Cumhuriyet’in ilk yıllarında, ulus devlet inşasının karşısına çıkan en büyük tehditlerden biri, 1925 yılında patlak veren Şeyh Sait İsyanı olmuştur. Bu isyan, yalnızca bir bölgesel kalkışma değil, aynı zamanda laik Cumhuriyet rejimine, ulusal birliğe ve modernleşme sürecine karşı çok boyutlu bir tepki hareketi olarak değerlendirilmelidir.
İsyan, 13 Şubat 1925'te Elazığ ve Diyarbakır çevresinde Şeyh Sait önderliğinde başlamıştır.

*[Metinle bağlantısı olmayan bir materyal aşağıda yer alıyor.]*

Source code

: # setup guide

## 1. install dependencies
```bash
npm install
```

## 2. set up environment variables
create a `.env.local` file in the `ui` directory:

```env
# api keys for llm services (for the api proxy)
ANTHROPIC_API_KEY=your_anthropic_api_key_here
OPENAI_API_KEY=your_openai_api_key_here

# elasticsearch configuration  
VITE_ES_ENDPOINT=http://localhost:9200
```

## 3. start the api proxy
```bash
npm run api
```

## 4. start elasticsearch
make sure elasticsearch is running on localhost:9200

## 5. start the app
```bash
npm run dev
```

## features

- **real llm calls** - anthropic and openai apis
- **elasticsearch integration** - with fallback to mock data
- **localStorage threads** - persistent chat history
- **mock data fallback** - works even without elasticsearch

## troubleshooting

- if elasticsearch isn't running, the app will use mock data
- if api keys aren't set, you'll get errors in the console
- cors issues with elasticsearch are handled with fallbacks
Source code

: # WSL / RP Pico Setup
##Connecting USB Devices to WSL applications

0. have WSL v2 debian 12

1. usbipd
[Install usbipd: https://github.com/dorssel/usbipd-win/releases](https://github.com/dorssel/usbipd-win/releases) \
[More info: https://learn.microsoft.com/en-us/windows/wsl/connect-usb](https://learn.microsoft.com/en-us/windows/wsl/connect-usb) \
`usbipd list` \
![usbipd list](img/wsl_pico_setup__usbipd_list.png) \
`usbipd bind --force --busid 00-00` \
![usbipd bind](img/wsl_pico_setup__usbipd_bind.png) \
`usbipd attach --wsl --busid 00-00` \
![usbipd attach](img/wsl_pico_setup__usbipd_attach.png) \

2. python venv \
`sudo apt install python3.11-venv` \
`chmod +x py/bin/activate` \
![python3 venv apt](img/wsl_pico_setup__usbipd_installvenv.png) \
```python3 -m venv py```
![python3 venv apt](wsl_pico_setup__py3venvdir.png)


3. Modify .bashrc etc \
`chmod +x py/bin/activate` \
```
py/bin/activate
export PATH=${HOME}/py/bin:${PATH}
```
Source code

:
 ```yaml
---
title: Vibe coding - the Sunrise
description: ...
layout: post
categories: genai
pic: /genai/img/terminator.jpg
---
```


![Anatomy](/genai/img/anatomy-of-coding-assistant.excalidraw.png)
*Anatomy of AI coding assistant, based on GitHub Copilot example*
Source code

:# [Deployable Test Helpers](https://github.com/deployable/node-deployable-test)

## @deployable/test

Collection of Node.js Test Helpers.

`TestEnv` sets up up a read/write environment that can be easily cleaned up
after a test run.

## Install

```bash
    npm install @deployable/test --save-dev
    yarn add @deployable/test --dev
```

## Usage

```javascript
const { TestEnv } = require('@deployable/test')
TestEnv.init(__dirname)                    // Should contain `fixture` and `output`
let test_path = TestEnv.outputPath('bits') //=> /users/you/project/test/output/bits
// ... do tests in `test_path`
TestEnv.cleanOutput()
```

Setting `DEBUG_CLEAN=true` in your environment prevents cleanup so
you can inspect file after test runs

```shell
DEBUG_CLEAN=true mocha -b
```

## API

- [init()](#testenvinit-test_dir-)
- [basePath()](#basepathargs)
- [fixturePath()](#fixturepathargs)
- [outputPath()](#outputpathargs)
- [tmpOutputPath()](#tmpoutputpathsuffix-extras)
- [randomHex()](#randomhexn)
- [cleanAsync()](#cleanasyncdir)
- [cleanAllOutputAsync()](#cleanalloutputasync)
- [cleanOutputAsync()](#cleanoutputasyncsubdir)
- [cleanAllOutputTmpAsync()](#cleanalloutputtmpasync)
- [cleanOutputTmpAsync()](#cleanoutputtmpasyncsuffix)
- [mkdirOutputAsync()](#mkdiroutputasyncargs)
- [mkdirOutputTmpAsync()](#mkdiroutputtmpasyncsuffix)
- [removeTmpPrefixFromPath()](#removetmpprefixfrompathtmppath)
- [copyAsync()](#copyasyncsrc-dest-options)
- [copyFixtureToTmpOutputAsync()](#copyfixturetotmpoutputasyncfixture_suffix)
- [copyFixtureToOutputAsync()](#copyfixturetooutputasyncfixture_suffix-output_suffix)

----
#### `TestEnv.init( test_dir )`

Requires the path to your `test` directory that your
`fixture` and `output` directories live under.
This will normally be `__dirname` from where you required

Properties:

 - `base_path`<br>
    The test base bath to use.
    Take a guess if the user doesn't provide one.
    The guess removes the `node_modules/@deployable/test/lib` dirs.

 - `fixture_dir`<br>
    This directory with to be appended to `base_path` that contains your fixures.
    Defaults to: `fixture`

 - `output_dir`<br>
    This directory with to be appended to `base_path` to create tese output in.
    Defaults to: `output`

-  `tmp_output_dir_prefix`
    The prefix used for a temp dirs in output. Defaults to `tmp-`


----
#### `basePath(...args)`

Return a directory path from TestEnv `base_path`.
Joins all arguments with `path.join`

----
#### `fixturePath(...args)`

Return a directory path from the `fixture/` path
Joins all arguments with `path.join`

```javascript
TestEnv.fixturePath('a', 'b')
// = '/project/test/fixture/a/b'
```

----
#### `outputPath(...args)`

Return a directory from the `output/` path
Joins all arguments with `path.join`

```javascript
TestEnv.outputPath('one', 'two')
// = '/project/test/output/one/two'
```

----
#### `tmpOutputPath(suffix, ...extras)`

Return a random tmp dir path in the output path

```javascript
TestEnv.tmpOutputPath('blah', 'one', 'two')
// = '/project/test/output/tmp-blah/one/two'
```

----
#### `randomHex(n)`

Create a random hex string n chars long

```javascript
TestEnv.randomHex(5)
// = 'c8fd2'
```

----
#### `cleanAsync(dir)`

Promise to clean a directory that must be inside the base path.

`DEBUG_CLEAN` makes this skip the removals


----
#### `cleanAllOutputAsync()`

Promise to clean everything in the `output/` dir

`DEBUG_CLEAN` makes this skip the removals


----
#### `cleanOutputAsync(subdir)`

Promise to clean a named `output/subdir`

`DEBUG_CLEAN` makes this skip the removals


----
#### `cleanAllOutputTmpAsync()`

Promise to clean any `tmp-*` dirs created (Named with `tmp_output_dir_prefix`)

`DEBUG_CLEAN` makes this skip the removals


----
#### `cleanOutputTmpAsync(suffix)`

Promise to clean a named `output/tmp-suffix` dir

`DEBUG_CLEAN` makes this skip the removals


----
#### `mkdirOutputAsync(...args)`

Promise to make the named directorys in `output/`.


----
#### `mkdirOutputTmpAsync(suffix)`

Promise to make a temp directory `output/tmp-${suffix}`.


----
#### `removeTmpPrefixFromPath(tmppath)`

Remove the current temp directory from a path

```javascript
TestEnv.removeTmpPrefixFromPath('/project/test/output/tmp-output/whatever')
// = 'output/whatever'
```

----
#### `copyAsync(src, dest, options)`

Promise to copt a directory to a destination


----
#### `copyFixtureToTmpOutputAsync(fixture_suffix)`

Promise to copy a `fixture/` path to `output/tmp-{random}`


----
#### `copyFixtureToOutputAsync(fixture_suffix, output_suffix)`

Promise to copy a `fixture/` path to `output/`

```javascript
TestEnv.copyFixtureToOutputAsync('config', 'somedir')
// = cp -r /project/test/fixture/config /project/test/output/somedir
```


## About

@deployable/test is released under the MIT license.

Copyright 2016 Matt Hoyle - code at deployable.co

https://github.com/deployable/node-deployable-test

Dışa vurumu dini temelde gerçekleşen bu kalkışma, esasen halifeliğin kaldırılması, şeriat düzeninin sona erdirilmesi ve laik eğitim reformları gibi devrim niteliğindeki Cumhuriyet uygulamalarına karşı bir karşı-devrim hareketi niteliği taşımaktadır. Şeyh Sait ve çevresindeki Nakşibendî tarikatına mensup eşraf, “din elden gidiyor” propagandasıyla halkı etkilemiş; ancak bu söylemin ardında hem eski düzeni geri getirme arzusu hem de etnik ayrılıkçı hedefler saklıydı.
İsyanın bastırılması, kısa süreli değil, ancak oldukça kararlı bir mücadeleyi gerektirmiştir. İsyan, 3 Mart 1925 tarihinde Takrir-i Sükûn Kanunu’nun çıkarılmasıyla bastırılmış; bu kanunla birlikte devlet, rejimi hedef alan tüm ayaklanmalara karşı sert önlemler alma yetkisi elde etmiştir. İstiklal Mahkemeleri yeniden görevlendirilmiş; Şeyh Sait ve önde gelen isyancılar yargılanarak cezalandırılmıştır. Şeyh Sait 29 Haziran 1925'te idam edilmiştir.
İsyanın ardından yürürlüğe konan uygulamalar, yalnızca güvenlik politikalarıyla sınırlı kalmamış; doğrudan doğruya laik devletin kurumsallaşmasını hızlandırmıştır. Tekke ve zaviyelerin kapatılması (30 Kasım 1925), kıyafet inkılabı ve medreselerin kaldırılması gibi reformlar, isyanın ardından kararlılıkla uygulanmıştır. Böylece, Türkiye Cumhuriyeti'nin modern ve laik bir hukuk devleti olarak yapılandırılması yolunda önemli adımlar atılmıştır.
Bazı çevreler, isyanı yalnızca Kürt kimliği üzerinden yorumlamaya çalışsa da, bu yaklaşım indirgemecidir. Şeyh Sait İsyanı, sadece etnik değil; irticai ve hilafetçi bir karakter taşımaktadır. Osmanlı’nın son döneminde olduğu gibi dini otoritelerin siyasetteki etkisini yeniden canlandırmayı hedefleyen bu tür hareketler, Cumhuriyet’in temel ilkeleriyle açıkça çatışmaktadır.
Sonuç olarak, Şeyh Sait İsyanı, Cumhuriyet rejimine karşı ilk ciddi meydan okuma olmuş; ancak bu kalkışma, aynı zamanda Cumhuriyet'in laik, üniter ve modern yapısının sağlamlaştırılmasına da vesile olmuştur. Atatürk ve Cumhuriyet yöneticileri, bu tehdide karşı tereddütsüz bir tutum sergileyerek devlet otoritesini ve inkılapları korumakta kararlılık göstermiştir.